_Exercise_
All lines in the data that hold the word "space" need copying.

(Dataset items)

────

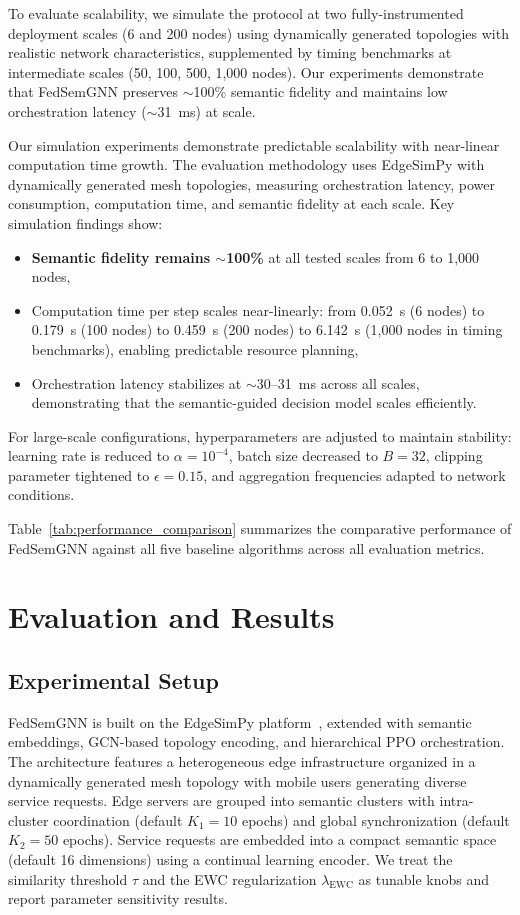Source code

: \documentclass[conference]{IEEEtran}
\begin{document}
	To evaluate scalability, we simulate the protocol at two fully-instrumented deployment scales (6 and 200 nodes) using dynamically generated topologies with realistic network characteristics, supplemented by timing benchmarks at intermediate scales (50, 100, 500, 1{,}000 nodes). Our experiments demonstrate that FedSemGNN preserves $\sim$100\% semantic fidelity and maintains low orchestration latency ($\sim$31~ms) at scale.
	
	Our simulation experiments demonstrate predictable scalability with near-linear computation time growth. The evaluation methodology uses EdgeSimPy with dynamically generated mesh topologies, measuring orchestration latency, power consumption, computation time, and semantic fidelity at each scale. Key simulation findings show:
	\begin{itemize}
		\item \textbf{Semantic fidelity remains ${\sim}$100\%} at all tested scales from 6 to 1{,}000 nodes,
		\item Computation time per step scales near-linearly: from 0.052~s (6 nodes) to 0.179~s (100 nodes) to 0.459~s (200 nodes) to 6.142~s (1{,}000 nodes in timing benchmarks), enabling predictable resource planning,
		\item Orchestration latency stabilizes at ${\sim}$30--31~ms across all scales, demonstrating that the semantic-guided decision model scales efficiently.
	\end{itemize}
	
	For large-scale configurations, hyperparameters are adjusted to maintain stability: learning rate is reduced to $\alpha = 10^{-4}$, batch size decreased to $B = 32$, clipping parameter tightened to $\epsilon = 0.15$, and aggregation frequencies adapted to network conditions.
	
	Table~\ref{tab:performance_comparison} summarizes the comparative performance of FedSemGNN against all five baseline algorithms across all evaluation metrics.
	
	
	\section{Evaluation and Results}
	\label{sec:evaluation}
	
	\subsection{Experimental Setup}
	FedSemGNN is built on the EdgeSimPy platform~\cite{souza2023edgesimpy}, extended with semantic embeddings, GCN-based topology encoding, and hierarchical PPO orchestration. The architecture features a heterogeneous edge infrastructure organized in a dynamically generated mesh topology with mobile users generating diverse service requests. Edge servers are grouped into semantic clusters with intra-cluster coordination (default $K_1=10$ epochs) and global synchronization (default $K_2=50$ epochs). Service requests are embedded into a compact semantic space (default 16 dimensions) using a continual learning encoder. We treat the similarity threshold $\tau$ and the EWC regularization $\lambda_{\mathrm{EWC}}$ as tunable knobs and report parameter sensitivity results.
	
\end{document}
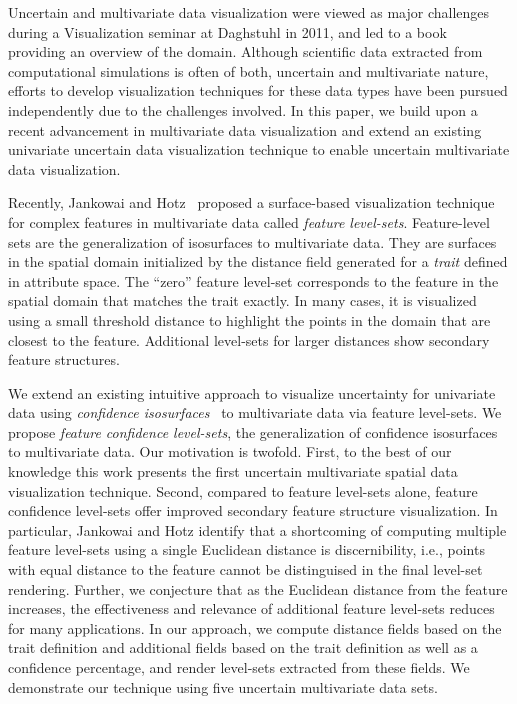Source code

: Uncertain and multivariate data visualization were viewed as major challenges during a Visualization seminar at Daghstuhl in 2011, and led to a book~\cite{hansen2014scientific} providing an overview of the domain. 
%
Although scientific data extracted from computational simulations is often of both, uncertain and multivariate nature, efforts to develop visualization techniques for these data types have been pursued independently due to the challenges involved.
%
In this paper, we build upon a recent advancement in multivariate data visualization and extend an existing univariate uncertain data visualization technique to enable uncertain multivariate data visualization.

Recently, Jankowai and Hotz~\cite{jankowai2020feature} proposed a surface-based visualization technique for complex features in multivariate data called \textit{feature level-sets}. 
%
Feature-level sets are the generalization of isosurfaces to multivariate data.
%
They are surfaces in the spatial domain initialized by the distance field generated for a \textit{trait} defined in attribute space.
%
The ``zero'' feature level-set corresponds to the feature in the spatial domain that matches the trait exactly.
%
In many cases, it is visualized using a small threshold distance to highlight the points in the domain that are closest to the feature.
%
Additional level-sets for larger distances show secondary feature structures.
%


We extend an existing intuitive approach to visualize uncertainty for univariate data using \textit{confidence isosurfaces}~\cite{zehner2010visualization} to multivariate data via feature level-sets.
%
We propose \textit{feature confidence level-sets}, the generalization of confidence isosurfaces to multivariate data.
%
Our motivation is twofold.
%
First, to the best of our knowledge this work presents the first uncertain multivariate spatial data visualization technique. 
%
Second, compared to feature level-sets alone, feature confidence level-sets offer improved secondary feature structure visualization.
%
In particular, Jankowai and Hotz identify that a shortcoming of computing multiple feature level-sets using a single Euclidean distance is discernibility, i.e., points with equal distance to the feature cannot be distinguised in the final level-set rendering.
Further, we conjecture that as the Euclidean distance from the feature increases, the effectiveness and relevance of additional feature level-sets reduces for many applications.
In our approach, we compute distance fields based on the trait definition and additional fields based on the trait definition as well as a confidence percentage, and render level-sets extracted from these fields.
We demonstrate our technique using five uncertain multivariate data sets.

────

_Task result_
	FedSemGNN is built on the EdgeSimPy platform~\cite{souza2023edgesimpy}, extended with semantic embeddings, GCN-based topology encoding, and hierarchical PPO orchestration. The architecture features a heterogeneous edge infrastructure organized in a dynamically generated mesh topology with mobile users generating diverse service requests. Edge servers are grouped into semantic clusters with intra-cluster coordination (default $K_1=10$ epochs) and global synchronization (default $K_2=50$ epochs). Service requests are embedded into a compact semantic space (default 16 dimensions) using a continual learning encoder. We treat the similarity threshold $\tau$ and the EWC regularization $\lambda_{\mathrm{EWC}}$ as tunable knobs and report parameter sensitivity results.
They are surfaces in the spatial domain initialized by the distance field generated for a \textit{trait} defined in attribute space.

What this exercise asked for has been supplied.